John F. Eisses, Yiqing Chi, and Jack H. Kaplan

From the Department of Biochemistry and Molecular Genetics, University of Illinois at Chicago, Chicago, Illinois 60607

The human copper transporter 1 (hCtr1), when heterologously overexpressed in insect cells, mediates saturable Cu uptake. In mammalian expression systems, a rapid Cu-dependent internalization of hCtr1 has been reported in cells that overexpress epitope-tagged hCtr1 when exposed to Cu in the external medium. This finding led to the suggestion that such internalization may be a step in the hCtr1 transmembrane Cu transport mechanism. We have demonstrated that preincubation in Cu-containing media of sf9 cells stably expressing hCtr1 has no effect on the initial rate of Cu transport. Furthermore, Western blot analyses of fractionated sf9 cell membranes show no evidence of a regulatory Cu-dependent internalization from the plasma membrane. In similar studies on human embryonic kidney (HEK) 293 cells, we showed that incubation with Cu does not alter the initial rate of Cu uptake mediated by endogenous levels of hCtr1 compared with untreated cells. Confirmation that hCtr1 mediates this transport is provided by specific small interfering RNA-dependent decreases in hCtr1 protein levels and in Cu transport rates. Western blot analysis and confocal microscopy of human embryonic kidney 293 cells showed that the majority of hCtr1 protein is localized at the plasma membrane and no significant internalization is detected upon Cu treatment. We concluded that internalization of hCtr1 is not a required step in the transport pathway; we suggest that oligomeric hCtr1 acts as a conventional transporter providing a permeation pathway for Cu through the membrane and that internalization of endogenous hCtr1 in response to elevated extracellular Cu levels does not play a significant regulatory role in Cu homeostasis.
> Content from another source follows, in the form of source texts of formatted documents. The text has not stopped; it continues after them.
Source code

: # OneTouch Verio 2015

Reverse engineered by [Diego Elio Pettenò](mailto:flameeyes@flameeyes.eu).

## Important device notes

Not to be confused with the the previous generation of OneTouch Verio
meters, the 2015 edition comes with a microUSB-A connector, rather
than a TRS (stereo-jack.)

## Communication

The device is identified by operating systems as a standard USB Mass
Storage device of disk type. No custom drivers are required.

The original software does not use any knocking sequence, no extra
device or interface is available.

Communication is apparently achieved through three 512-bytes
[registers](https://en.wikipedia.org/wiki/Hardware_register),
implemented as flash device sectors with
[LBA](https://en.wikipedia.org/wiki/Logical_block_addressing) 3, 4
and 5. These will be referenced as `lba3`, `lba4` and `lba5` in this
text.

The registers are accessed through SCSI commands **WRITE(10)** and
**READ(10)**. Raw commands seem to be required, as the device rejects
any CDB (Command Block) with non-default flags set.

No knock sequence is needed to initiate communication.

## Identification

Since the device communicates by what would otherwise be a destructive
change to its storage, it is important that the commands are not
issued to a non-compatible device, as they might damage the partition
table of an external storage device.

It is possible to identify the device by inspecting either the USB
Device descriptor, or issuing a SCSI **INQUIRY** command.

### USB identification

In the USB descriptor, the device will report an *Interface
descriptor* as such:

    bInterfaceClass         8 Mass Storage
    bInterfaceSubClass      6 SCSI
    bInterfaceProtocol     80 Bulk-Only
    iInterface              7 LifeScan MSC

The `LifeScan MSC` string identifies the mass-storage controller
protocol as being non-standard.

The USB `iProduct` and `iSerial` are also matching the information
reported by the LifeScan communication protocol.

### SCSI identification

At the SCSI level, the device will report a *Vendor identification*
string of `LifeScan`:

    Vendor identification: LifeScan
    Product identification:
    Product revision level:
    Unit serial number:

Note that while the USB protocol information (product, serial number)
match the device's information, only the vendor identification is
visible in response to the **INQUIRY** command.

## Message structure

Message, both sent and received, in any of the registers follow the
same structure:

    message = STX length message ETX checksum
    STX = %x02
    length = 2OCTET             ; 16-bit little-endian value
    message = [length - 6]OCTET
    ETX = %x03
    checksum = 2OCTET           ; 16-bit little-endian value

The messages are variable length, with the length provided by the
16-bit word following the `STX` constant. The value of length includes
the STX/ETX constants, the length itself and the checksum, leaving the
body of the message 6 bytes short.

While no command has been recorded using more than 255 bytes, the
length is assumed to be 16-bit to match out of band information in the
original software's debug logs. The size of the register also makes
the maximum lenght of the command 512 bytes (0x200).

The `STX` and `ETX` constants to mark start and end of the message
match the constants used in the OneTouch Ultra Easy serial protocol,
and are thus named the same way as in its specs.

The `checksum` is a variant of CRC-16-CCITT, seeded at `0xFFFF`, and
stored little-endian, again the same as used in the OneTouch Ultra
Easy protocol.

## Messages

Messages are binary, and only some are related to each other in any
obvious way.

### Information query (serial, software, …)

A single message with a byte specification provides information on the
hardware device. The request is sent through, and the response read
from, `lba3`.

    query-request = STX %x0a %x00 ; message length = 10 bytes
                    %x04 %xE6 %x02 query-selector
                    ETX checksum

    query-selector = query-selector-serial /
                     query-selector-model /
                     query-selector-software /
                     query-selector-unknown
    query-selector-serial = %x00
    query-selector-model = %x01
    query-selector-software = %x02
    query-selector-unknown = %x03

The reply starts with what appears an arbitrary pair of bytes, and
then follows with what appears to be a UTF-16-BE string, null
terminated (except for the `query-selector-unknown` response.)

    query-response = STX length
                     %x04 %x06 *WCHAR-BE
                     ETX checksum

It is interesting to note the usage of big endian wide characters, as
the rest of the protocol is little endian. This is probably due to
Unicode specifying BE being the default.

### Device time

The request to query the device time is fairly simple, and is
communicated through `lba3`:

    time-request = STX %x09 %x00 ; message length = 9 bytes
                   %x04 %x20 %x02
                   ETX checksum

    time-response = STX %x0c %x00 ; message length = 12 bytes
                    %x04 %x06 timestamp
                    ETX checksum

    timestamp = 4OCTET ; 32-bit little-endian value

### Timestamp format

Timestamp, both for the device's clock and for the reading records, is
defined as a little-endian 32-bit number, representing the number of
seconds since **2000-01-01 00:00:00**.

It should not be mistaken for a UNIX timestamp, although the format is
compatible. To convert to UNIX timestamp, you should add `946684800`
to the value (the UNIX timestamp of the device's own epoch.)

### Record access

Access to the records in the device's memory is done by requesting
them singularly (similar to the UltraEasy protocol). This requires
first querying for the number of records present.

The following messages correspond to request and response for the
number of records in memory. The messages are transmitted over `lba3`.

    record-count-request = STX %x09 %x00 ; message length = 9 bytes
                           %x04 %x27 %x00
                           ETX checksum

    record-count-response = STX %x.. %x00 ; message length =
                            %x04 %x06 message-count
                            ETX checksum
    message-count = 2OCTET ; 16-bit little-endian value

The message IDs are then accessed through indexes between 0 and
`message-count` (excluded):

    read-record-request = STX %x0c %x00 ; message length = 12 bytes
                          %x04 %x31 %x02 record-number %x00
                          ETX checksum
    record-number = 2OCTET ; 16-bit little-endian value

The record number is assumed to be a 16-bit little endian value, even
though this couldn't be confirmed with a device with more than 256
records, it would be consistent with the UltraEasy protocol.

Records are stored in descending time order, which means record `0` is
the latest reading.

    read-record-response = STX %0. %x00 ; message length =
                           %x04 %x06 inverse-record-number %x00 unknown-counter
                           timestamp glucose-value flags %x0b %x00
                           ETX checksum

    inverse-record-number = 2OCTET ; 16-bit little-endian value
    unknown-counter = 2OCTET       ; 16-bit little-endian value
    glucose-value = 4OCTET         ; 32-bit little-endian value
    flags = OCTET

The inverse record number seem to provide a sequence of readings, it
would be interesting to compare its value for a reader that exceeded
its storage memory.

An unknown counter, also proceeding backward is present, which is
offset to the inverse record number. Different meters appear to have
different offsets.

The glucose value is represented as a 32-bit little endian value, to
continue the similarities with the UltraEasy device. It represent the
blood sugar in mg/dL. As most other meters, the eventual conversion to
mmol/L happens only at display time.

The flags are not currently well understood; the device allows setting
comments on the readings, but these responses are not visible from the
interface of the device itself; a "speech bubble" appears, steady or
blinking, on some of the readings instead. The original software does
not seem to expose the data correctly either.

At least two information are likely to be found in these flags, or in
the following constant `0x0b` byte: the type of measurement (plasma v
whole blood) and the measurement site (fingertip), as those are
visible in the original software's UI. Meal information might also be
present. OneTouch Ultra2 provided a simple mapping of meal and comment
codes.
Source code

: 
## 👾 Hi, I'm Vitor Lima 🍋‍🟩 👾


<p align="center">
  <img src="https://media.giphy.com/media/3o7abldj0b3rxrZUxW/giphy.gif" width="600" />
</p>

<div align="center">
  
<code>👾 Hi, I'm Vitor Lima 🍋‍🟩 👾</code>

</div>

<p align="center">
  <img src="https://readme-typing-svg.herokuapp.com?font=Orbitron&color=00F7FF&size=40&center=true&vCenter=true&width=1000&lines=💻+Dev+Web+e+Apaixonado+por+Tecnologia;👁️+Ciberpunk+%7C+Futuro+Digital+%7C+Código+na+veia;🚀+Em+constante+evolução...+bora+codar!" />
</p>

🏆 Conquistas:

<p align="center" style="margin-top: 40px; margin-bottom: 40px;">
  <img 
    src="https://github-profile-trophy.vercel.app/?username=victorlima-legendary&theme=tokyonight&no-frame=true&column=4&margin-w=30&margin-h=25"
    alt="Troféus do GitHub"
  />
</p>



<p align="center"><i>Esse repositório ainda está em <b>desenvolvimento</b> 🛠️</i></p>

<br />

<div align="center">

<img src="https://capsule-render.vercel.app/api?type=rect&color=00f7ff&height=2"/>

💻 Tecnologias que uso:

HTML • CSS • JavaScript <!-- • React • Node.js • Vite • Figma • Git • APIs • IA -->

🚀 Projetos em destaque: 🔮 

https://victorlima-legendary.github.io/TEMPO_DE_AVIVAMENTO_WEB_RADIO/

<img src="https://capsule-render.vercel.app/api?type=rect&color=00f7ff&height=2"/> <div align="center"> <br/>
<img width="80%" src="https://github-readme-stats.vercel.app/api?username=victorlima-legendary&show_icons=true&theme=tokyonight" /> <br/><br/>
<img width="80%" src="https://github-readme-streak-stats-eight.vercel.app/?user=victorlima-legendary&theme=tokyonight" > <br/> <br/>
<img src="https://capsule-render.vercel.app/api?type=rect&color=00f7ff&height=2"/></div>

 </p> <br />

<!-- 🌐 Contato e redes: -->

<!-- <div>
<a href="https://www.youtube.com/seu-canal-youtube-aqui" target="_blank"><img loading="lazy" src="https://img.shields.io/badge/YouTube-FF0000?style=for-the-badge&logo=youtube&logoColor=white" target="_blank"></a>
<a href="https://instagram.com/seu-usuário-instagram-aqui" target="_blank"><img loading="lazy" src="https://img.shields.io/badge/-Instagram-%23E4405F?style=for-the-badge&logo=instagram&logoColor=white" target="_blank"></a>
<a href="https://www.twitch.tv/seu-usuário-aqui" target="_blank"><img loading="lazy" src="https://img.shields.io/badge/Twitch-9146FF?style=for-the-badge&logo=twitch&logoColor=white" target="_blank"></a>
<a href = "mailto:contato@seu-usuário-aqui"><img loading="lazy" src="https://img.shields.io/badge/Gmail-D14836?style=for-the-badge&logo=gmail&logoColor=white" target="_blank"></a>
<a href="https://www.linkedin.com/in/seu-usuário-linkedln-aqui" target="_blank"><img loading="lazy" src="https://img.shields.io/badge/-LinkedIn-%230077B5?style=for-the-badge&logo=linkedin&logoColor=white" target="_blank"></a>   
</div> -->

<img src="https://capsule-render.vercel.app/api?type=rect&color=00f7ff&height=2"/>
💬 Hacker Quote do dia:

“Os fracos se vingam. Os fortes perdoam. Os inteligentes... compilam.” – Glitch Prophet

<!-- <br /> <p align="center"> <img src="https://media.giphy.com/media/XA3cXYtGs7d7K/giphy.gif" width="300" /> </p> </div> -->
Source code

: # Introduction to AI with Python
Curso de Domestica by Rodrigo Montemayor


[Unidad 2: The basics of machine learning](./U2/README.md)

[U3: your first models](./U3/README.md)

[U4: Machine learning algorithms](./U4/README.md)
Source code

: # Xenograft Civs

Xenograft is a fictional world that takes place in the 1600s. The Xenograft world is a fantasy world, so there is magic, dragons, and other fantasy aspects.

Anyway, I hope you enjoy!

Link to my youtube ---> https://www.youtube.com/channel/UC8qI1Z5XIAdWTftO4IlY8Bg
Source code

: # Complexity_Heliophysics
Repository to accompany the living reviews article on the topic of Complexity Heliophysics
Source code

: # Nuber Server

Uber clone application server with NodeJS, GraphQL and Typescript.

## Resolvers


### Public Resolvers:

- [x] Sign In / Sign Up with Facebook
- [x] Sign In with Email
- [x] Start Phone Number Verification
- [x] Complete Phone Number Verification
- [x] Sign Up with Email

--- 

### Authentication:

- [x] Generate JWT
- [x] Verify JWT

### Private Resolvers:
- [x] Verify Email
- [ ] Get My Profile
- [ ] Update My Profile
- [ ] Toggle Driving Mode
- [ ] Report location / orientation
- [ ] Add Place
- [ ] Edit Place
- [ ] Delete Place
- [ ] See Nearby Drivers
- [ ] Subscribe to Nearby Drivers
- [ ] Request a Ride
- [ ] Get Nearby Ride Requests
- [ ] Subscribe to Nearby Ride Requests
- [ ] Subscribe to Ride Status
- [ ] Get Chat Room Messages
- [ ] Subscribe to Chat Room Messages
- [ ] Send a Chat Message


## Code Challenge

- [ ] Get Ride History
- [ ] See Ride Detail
Received for publication, January 4, 2005

^* This work was supported by National Institutes of Health Grant P01 GM067166, Copper Entry into Human Cells, Project 1 (to J. H. K.). The production of Cu-64 at Washington University School of Medicine is supported by NCI, National Institutes of Health Grant R24 CA86307. The costs of publication of this article were defrayed in part by the payment of page charges. This article must therefore be hereby marked "advertisement" in accordance with 18 U.S.C. Section 1734 solely to indicate this fact.

To whom correspondence should be addressed: Dept. of Biochemistry and Molecular Genetics, University of Illinois at Chicago, 900 S. Ashland Ave., Chicago, IL 60607. Tel.: 312-355-2732; Fax: 312-413-0353; E-mail: kaplanj{at}uic.edu.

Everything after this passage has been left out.